The tRee of dog bReeds

The function for adding dog images next to any plot object is in the Gist at the end of this post.

This recent study led by Heidi Parker produced some enlightening results about the origin of different dogs, and how desirable traits from certain breeds have been bred into others. Read more about it here. This dog breed genome paper had a pretty figure showing the relationship between 161 breeds, and straight away I checked to see if the authors had shared the tree. Fortunately, they did. Supplementary dataset S2 provides a bootstrapped consensus cladogram built using genomic distances for over 1300 individuals. Having access to these data led to what is now my third consecutive dog-themed and R-themed post.

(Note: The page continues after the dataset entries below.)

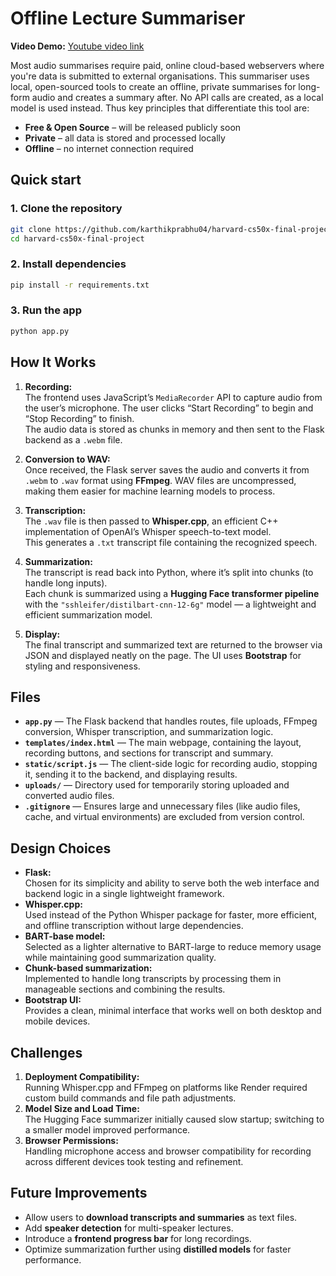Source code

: # Offline Lecture Summariser

**Video Demo:** [Youtube video link](https://youtu.be/KGfzC9ksOw8)


Most audio summarises require paid, online cloud-based webservers where you're data is submitted to external organisations. This summariser uses local, open-sourced tools to create an offline, private summarises for long-form audio and creates a summary after. No API calls are created, as a local model is used instead. Thus key principles that differentiate this tool are:
- **Free & Open Source** – will be released publicly soon  
- **Private** – all data is stored and processed locally  
- **Offline** – no internet connection required  



## Quick start

### 1. Clone the repository
```bash
git clone https://github.com/karthikprabhu04/harvard-cs50x-final-project
cd harvard-cs50x-final-project
```

### 2. Install dependencies
```bash
pip install -r requirements.txt
```

### 3. Run the app
```bash
python app.py
```


## How It Works

1. **Recording:**  
   The frontend uses JavaScript’s `MediaRecorder` API to capture audio from the user’s microphone. The user clicks “Start Recording” to begin and “Stop Recording” to finish.  
   The audio data is stored as chunks in memory and then sent to the Flask backend as a `.webm` file.

2. **Conversion to WAV:**  
   Once received, the Flask server saves the audio and converts it from `.webm` to `.wav` format using **FFmpeg**. WAV files are uncompressed, making them easier for machine learning models to process.

3. **Transcription:**  
   The `.wav` file is then passed to **Whisper.cpp**, an efficient C++ implementation of OpenAI’s Whisper speech-to-text model.  
   This generates a `.txt` transcript file containing the recognized speech.

4. **Summarization:**  
   The transcript is read back into Python, where it’s split into chunks (to handle long inputs).  
   Each chunk is summarized using a **Hugging Face transformer pipeline** with the `"sshleifer/distilbart-cnn-12-6g"` model — a lightweight and efficient summarization model.

5. **Display:**  
   The final transcript and summarized text are returned to the browser via JSON and displayed neatly on the page. The UI uses **Bootstrap** for styling and responsiveness.


## Files

- **`app.py`** — The Flask backend that handles routes, file uploads, FFmpeg conversion, Whisper transcription, and summarization logic.  
- **`templates/index.html`** — The main webpage, containing the layout, recording buttons, and sections for transcript and summary.  
- **`static/script.js`** — The client-side logic for recording audio, stopping it, sending it to the backend, and displaying results.  
- **`uploads/`** — Directory used for temporarily storing uploaded and converted audio files.  
- **`.gitignore`** — Ensures large and unnecessary files (like audio files, cache, and virtual environments) are excluded from version control.  


## Design Choices

- **Flask:**  
  Chosen for its simplicity and ability to serve both the web interface and backend logic in a single lightweight framework.  
- **Whisper.cpp:**  
  Used instead of the Python Whisper package for faster, more efficient, and offline transcription without large dependencies.  
- **BART-base model:**  
  Selected as a lighter alternative to BART-large to reduce memory usage while maintaining good summarization quality.  
- **Chunk-based summarization:**  
  Implemented to handle long transcripts by processing them in manageable sections and combining the results.  
- **Bootstrap UI:**  
  Provides a clean, minimal interface that works well on both desktop and mobile devices.  


## Challenges

1. **Deployment Compatibility:**  
   Running Whisper.cpp and FFmpeg on platforms like Render required custom build commands and file path adjustments.  
2. **Model Size and Load Time:**  
   The Hugging Face summarizer initially caused slow startup; switching to a smaller model improved performance.  
3. **Browser Permissions:**  
   Handling microphone access and browser compatibility for recording across different devices took testing and refinement.



## Future Improvements

- Allow users to **download transcripts and summaries** as text files.  
- Add **speaker detection** for multi-speaker lectures.  
- Introduce a **frontend progress bar** for long recordings.  
- Optimize summarization further using **distilled models** for faster performance.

This post goes through three main steps:

  1. Importing dog breed data.
  2. Reading the cladogram.
  3. Putting the tree and the breed data together for some visualizations.

Importing dog breed data

Knowing that reading and manipulate the dog breed tree shouldn’t be too much of a problem, I started searching the web for dog breed data that I could match up with the cladogram. I found several relevant databases (such as this collection of spreadsheets) but I went with one in particular simply because of the format it came in.

The Dog Breed Chart by Eric D. Rowell contains numerical values for several breed attributes for 199 different breeds. Also, it has its source data as a json file on GitHub. Until now I had been too intimidated to mess with json using R, despite it being an increasingly widespread format (I’d like to thank dogs for getting me to finally learn more about json). JSON stands for JavaScript Object Notation, it is meant to be a lightweight data-interchange format and it describes itself as “easy for humans to read and write” as well as “easy for machines to parse and generate”.

After deciding to tackle json files I had to figure out how to work with this format in R, and once again I followed some of the steps that Jim Vallandingham used to analyse Kung Fu movies. This meant using the tidyjson package to read the json file and wrangle it into a tidy table structure. There are other packages for working with json data in R, but tidyjson has really smooth integration with dplyr and that sealed the deal.

All the R code in the code blocks should be fully reproducible, and the only file that needs to be downloaded locally first is the json file (I think the read_json function breaks with URL file paths - I’ve already created an issue).

Update - 20/06/2017: It looks like the read_json function will be revamped soon. In the meantime, jsonlite::fromJSON works fine with URL sources, and that is what as.tbl_json calls behind the scenes. See the issue comments here.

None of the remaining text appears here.